Sabtu, 14 Maret 2026 – 18.05 | 1038 kali dilihat
Jember, Kabarpas.com – Di salah satu ruang perawatan RSD dr. Soebandi, Rabu (4/3/2026), Djuhana hanya bisa terbaring lemah. Kondisi kesehatannya belum memungkinkan untuk beranjak, apalagi mengurus administrasi kependudukan ke kantor pelayanan. Namun siang itu, yang datang bukan sekadar keluarga atau perawat, melainkan petugas Dinas Kependudukan dan Pencatatan Sipil (Disdukcapil) Kabupaten Jember.
Negara, melalui layanan jemput bola, benar-benar hadir di sisi ranjangnya.
Djuhana, warga Kelurahan Sumbersari, ternyata belum pernah memiliki KTP elektronik (e-KTP). Padahal, identitas kependudukan merupakan kunci untuk membuka akses berbagai layanan publik, termasuk jaminan sosial dan layanan kesehatan gratis yang sangat ia butuhkan dalam kondisi sakit.
Setelah menerima laporan masyarakat, tim Disdukcapil Jember segera melakukan pengecekan data. Hasil verifikasi menunjukkan Djuhana belum tercatat memiliki dokumen administrasi kependudukan sama sekali. Tanpa menunggu lama, petugas pun melakukan perekaman langsung di rumah sakit.
Kepala Disdukcapil Jember, Bambang Saputro menegaskan bahwa program jemput bola merupakan komitmen pemerintah daerah untuk memastikan tidak ada warga yang terlewat dari hak dasar administrasi kependudukan.

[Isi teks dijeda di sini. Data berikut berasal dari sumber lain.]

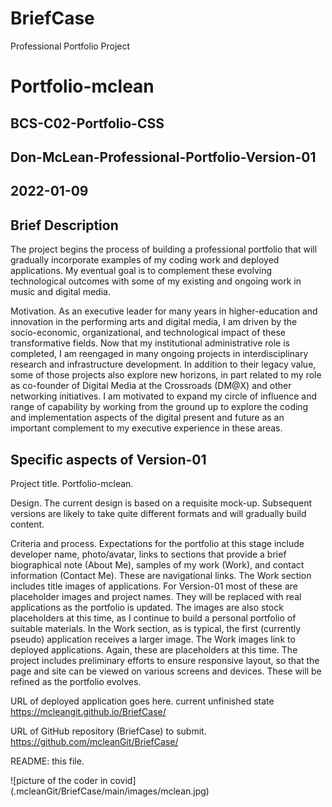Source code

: # BriefCase
Professional Portfolio Project

# Portfolio-mclean

## BCS-C02-Portfolio-CSS

## Don-McLean-Professional-Portfolio-Version-01

## 2022-01-09

## Brief Description

The project begins the process of building a professional portfolio that will gradually incorporate examples of my coding work and deployed applications. My eventual goal is to complement these evolving technological outcomes with some of my existing and ongoing work in music and digital media.

Motivation. As an executive leader for many years in higher-education and innovation in the performing arts and digital media, I am driven by the socio-economic, organizational, and technological impact of these transformative fields. Now that my institutional administrative role is completed, I am reengaged in many ongoing projects in interdisciplinary research and infrastructure development. In addition to their legacy value, some of those projects also explore new horizons, in part related to my role as co-founder of Digital Media at the Crossroads (DM@X) and other networking initiatives. I am motivated to expand my circle of influence and range of capability by working from the ground up to explore the coding and implementation aspects of the digital present and future as an important complement to my executive experience in these areas.

## Specific aspects of Version-01

Project title. Portfolio-mclean.

Design. The current design is based on a requisite mock-up. Subsequent versions are likely to take quite different formats and will gradually build content.

Criteria and process. Expectations for the portfolio at this stage include developer name, photo/avatar, links to sections that provide a brief biographical note (About Me), samples of my work (Work), and contact information (Contact Me). These are navigational links. The Work section includes title images of applications. For Version-01 most of these are placeholder images and project names. They will be replaced with real applications as the portfolio is updated. The images are also stock placeholders at this time, as I continue to build a personal portfolio of suitable materials. In the Work section, as is typical, the first (currently pseudo) application receives a larger image. The Work images link to deployed applications. Again, these are placeholders at this time. The project includes preliminary efforts to ensure responsive layout, so that the page and site can be viewed on various screens and devices. These will be refined as the portfolio evolves.

URL of deployed application goes here.
current unfinished state
https://mcleangit.github.io/BriefCase/

URL of GitHub repository (BriefCase) to submit.
https://github.com/mcleanGit/BriefCase/

README: this file.

![picture of the coder in covid] (.mcleanGit/BriefCase/main/images/mclean.jpg)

“Kami bergerak cepat setelah menerima laporan dan berkoordinasi dengan pihak kelurahan. Untuk warga yang di rumah sakit atas nama Djuhana, karena belum memiliki data sama sekali, kami lakukan perekaman dan akan kami terbitkan KK serta KTP-nya,” ujarnya.

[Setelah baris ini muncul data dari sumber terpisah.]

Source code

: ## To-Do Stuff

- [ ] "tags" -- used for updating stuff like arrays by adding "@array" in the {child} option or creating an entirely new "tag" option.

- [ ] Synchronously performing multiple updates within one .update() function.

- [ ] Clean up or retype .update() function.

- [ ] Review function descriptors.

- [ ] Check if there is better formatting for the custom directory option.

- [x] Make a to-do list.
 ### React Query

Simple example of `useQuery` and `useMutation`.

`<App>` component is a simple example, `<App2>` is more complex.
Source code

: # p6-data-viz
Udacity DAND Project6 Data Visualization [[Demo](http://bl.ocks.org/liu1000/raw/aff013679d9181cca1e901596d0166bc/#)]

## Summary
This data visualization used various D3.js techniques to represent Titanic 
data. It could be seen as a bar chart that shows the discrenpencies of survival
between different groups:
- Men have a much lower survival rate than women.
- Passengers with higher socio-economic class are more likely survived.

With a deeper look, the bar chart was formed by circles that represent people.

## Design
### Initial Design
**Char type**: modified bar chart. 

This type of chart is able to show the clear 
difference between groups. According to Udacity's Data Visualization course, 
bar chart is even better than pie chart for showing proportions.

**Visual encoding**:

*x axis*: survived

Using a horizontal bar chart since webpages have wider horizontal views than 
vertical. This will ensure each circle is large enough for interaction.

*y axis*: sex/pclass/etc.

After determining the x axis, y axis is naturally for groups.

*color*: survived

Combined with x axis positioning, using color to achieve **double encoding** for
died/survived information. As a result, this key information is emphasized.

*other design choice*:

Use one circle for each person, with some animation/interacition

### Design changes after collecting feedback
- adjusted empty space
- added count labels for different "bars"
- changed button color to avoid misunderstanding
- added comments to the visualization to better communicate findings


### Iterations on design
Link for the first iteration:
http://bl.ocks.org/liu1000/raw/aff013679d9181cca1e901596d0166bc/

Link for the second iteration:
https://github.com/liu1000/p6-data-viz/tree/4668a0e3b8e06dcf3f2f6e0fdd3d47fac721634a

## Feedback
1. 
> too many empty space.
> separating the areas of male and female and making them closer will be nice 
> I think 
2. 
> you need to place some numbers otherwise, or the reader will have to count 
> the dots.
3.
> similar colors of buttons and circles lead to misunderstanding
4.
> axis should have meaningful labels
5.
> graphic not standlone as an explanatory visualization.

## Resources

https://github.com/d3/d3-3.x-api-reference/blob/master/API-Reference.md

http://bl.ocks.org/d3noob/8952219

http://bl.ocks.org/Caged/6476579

Menurut Bambang, kepemilikan KTP-el bukan sekadar formalitas administratif. Dokumen tersebut menjadi pintu masuk untuk mengakses layanan kesehatan, bantuan sosial, hingga berbagai program perlindungan pemerintah. Tanpa identitas resmi, warga berisiko terhambat memperoleh haknya.
Karena itu, Disdukcapil terus menggencarkan sosialisasi kepada kecamatan dan desa agar proaktif melaporkan warga yang memiliki keterbatasan mobilitas seperti lansia, penyandang disabilitas, maupun warga yang sedang sakit, sehingga dapat dijadwalkan layanan perekaman di lokasi.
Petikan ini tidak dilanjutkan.